RGS5, RGS4, and RGS2 expression and aortic contractibility are dynamically co-regulated during aortic banding-induced hypertrophy.

Overexpression of regulator of G protein signaling 5 (RGS5) in arteries over veins is the most striking difference observed using microarray analysis. The obvious question is what arterial function might require RGS5. Based on functions of homologous proteins in regulating cardiac mass and G-protein-coupled receptor (GPCR) signaling, we proposed that RGS5 and vascular expressed RGS2 and RGS4 could participate in regulating arterial hypertrophy.
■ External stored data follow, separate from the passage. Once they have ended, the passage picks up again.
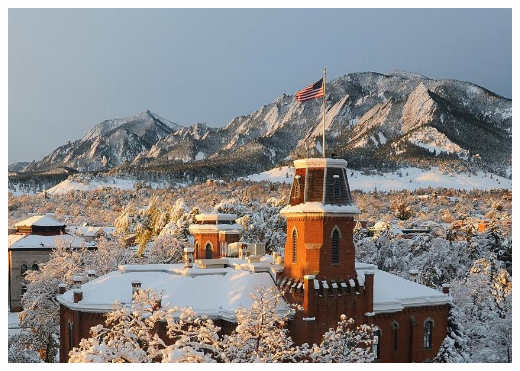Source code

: \documentclass[mathserif,compress]{beamer}
\renewcommand\;{\,}
\begin{document}
\begin{frame}
\begin{center}
\begin{minipage}{0.49\linewidth}
\begin{itemize}
\begin{center}
\includegraphics[width=\linewidth]{Images/Boulder.jpg}
\end{center}
\end{itemize}
\end{minipage}
\end{center}
\end{frame}
\end{document}
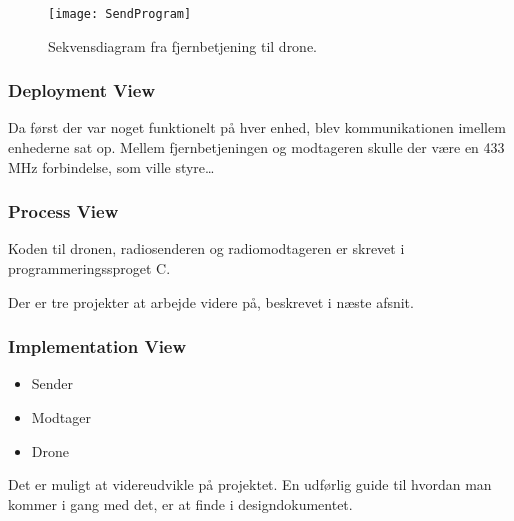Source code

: \documentclass[Main]{subfiles}
\begin{document}
\begin{figure}[H]
\centering
\texttt{[image: SendProgram]}
\caption{Sekvensdiagram fra fjernbetjening til drone.}
\label{Fig:sendProgram}
\end{figure}

\subsubsection*{Deployment View}
Da først der var noget funktionelt på hver enhed, blev kommunikationen imellem enhederne sat op.
Mellem fjernbetjeningen og modtageren skulle der være en 433 MHz forbindelse, som ville styre\dots{}


\subsubsection*{Process View}
Koden til dronen, radiosenderen og radiomodtageren er skrevet i programmeringssproget C.

Der er tre projekter at arbejde videre på, beskrevet i næste afsnit.

\subsubsection*{Implementation View}
\begin{itemize}
\item Sender
\item Modtager
\item Drone
\end{itemize}

Det er muligt at videreudvikle på projektet.
En udførlig guide til hvordan man kommer i gang med det, er at finde i  designdokumentet\cite[afs. 2.4]{Design}.
\end{document}

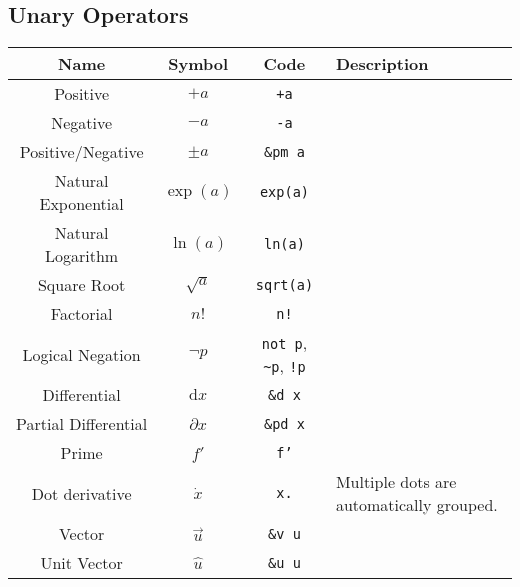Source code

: \documentclass{article}
\begin{document}
  \newpage
  
  \subsection{Unary Operators} %
  \label{sub:unary_ops}
  \begin{table}[!h]
    \centering
    \begin{tabular}{|c|c|c|l|}
      \hline
      \textbf{Name} & \textbf{Symbol} & \textbf{Code} & \textbf{Description} \\
      \hline\hline
      
      Positive & \( +a \) & \texttt{+a} & \\
      Negative & \( -a \) & \texttt{-a} & \\
      Positive/Negative & \( \pm a \) & \texttt{\&pm a} & \\
      Natural Exponential & \( \exp(a) \) & \texttt{exp(a)} & \\
      Natural Logarithm & \( \ln(a) \) & \texttt{ln(a)} & \\
      Square Root & \( \sqrt{a} \) & \texttt{sqrt(a)} & \\
      Factorial & \( n! \) & \texttt{n!} & \\
      Logical Negation & \( \neg p \) & \texttt{not p}, \texttt{\~{}p}, \texttt{!p} & \\
      Differential & \( \mathrm{d}x \) & \texttt{\&d x} & \\
      Partial Differential & \( \partial x \) & \texttt{\&pd x} & \\
      Prime & \( f' \) & \texttt{f'} & \\
      Dot derivative & \( \dot{x} \) & \texttt{x.} & Multiple dots are automatically grouped. \\
      Vector & \( \vec{u} \) & \texttt{\&v u} & \\
      Unit Vector & \( \hat{u} \) & \texttt{\&u u} & \\
      \hline
    \end{tabular}
  \end{table}
  
\end{document}
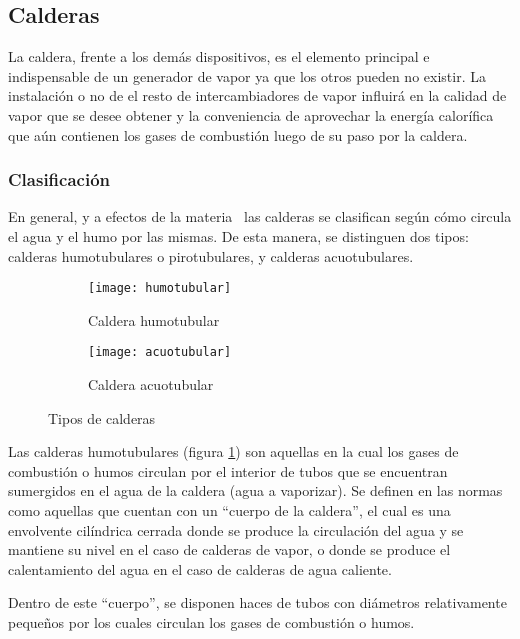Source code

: \subsection{Calderas}

La caldera, frente a los demás dispositivos, es el elemento principal e indispensable de un generador de vapor ya que los otros pueden no existir. La instalación o no de el resto de intercambiadores de vapor influirá en la calidad de vapor que se desee obtener y la conveniencia de aprovechar la energía calorífica que aún contienen los gases de combustión luego de su paso por la caldera.

\subsubsection{Clasificación}

En general, y a efectos de la materia \materia\ las calderas se clasifican según cómo circula el agua y el humo por las mismas. De esta manera, se distinguen dos tipos: calderas humotubulares o pirotubulares, y calderas acuotubulares.

\begin{figure}[!h]
	\centering
	\begin{subfigure}[b]{.4\linewidth}
		\texttt{[image: humotubular]}
		\caption{Caldera humotubular}
		\label{fig:caldera-humo}
	\end{subfigure}
	\begin{subfigure}[b]{.4\linewidth}
		\texttt{[image: acuotubular]}
		\caption{Caldera acuotubular}
		\label{fig:caldera-acuo}
	\end{subfigure}
	\caption{Tipos de calderas}
\end{figure}


Las calderas humotubulares (figura \ref{fig:caldera-humo}) son aquellas en la cual los gases de combustión o humos circulan por el interior de tubos que se encuentran sumergidos en el agua de la caldera (agua a vaporizar). Se definen en las normas como aquellas que cuentan con un ``cuerpo de la caldera'', el cual es una envolvente cilíndrica cerrada donde se produce la circulación del agua y se mantiene su nivel en el caso de calderas de vapor, o donde se produce el calentamiento del agua en el caso de calderas de agua caliente.

Dentro de este ``cuerpo'', se disponen haces de tubos con diámetros relativamente pequeños por los cuales circulan los gases de combustión o humos.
We used the suprarenal abdominal aorta banding model to induce hypertension and hypertrophy. All 3 RGS messages were expressed in unmanipulated aorta with RGS5 predominating. After 2 days, thoracic aorta lost expression of RGS5, 4, and 2. At 1 week, all three returned to normal, and at 28 days, they increased many fold above normal. Valsartan blockade of angiotensin II (angII)/angII type 1 receptor signaling prevented upregulation of RGS messages but only delayed mass increases, implying wall mass regulation involves both angII-dependent and angII-independent pathways. The abdominal aorta showed less dramatic expression changes in RGS5 and 4, but not 2. Again, those changes were delayed by valsartan treatment with no mass changes. Thoracic aorta contraction to GPCR agonists was examined in aortic explant rings to identify vessel wall physiological changes. In 2-day aorta, the response to Galphaq/i agonists increased above normal, while 28-day aorta had attenuated induced contraction via Galphaq/i agonist, implicating a connection between RGS message levels and changes in GPCR-induced contraction. In vitro overexpression studies showed RGS5 inhibits angII-induced signaling in smooth muscle cells. This study is the first experimental evidence that changes in RGS expression and function correlate with vascular remodeling.